Time course gene expression profiling is increasingly applied in biomedical research to monitor the progression of diseases and effects of drug treatments. An important goal of the computational analysis is to predict clinical outcomes based on microarray data of patients over time. . However, most existing approaches of prediction use data at one time point only. Here we propose a method for patient outcome prediction using longitudinal gene expression.
A dataset of 454 arrays was used in this study, including 429 arrays of blood samples from trauma patients at days 0, 1, 4 post injury and 25 arrays from healthy controls. The variable for clinical outcomes is time of recovery (ToR).
Given longitudinal microarray data and survival-type of outcome variable, the main objective is to utilize the temporal pattern of gene expression in feature selection for the prediction model. First, we find the projection of longitude gene expression most correlated with the outcome variable. Second, we compute the Cox score for each feature using the projected data. Third, we form a reduced data matrix consisting of only those features whose score exceeds a threshold. Fourth, we compute the first or first few principal components of the reduced data matrix to form the predictors. Finally, we use these reduced principal components in a Cox proportional hazards model to make predictions.

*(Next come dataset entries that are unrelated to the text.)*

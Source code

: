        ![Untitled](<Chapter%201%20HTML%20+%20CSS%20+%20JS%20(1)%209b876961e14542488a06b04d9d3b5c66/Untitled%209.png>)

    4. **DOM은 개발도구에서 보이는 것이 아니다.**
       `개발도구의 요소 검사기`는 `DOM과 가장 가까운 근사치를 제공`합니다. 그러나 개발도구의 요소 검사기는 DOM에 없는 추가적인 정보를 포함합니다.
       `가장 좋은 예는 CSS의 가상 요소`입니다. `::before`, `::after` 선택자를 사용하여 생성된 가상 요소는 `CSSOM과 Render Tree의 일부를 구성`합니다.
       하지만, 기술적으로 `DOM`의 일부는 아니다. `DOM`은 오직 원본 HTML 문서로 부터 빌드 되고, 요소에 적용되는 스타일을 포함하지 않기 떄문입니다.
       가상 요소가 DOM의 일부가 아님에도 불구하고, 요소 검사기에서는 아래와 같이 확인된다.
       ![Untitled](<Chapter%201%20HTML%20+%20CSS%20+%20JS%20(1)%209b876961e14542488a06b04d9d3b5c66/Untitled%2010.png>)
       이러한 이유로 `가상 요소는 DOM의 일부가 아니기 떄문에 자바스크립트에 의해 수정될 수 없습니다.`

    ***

Our results on simulated data and real trauma data show that the use of the longitudinal structure in the data yields significant improvement in prediction. On simulated data, the method achieved a very significant log-rank test (p-value < 0.001) in prediction, which was much better than using individual time point data (p-value ~ 0.1). On the trauma dataset of three time points (days 0,1, and 4) after injury, the log-rank p-value of prediction was 0.004 using the proposed method. In comparison, the p-value was about 0.02 using individual time point data. In addition, we observed that the longitudinal prediction method yields more stable results.
We have presented a method for utilizing temporal gene expression patterns for survival-type of prediction of patient clinical outcomes. In our analysis of simulated data and trauma patient data, we showed that better and more robust predictions of outcomes can be achieved using time course gene information.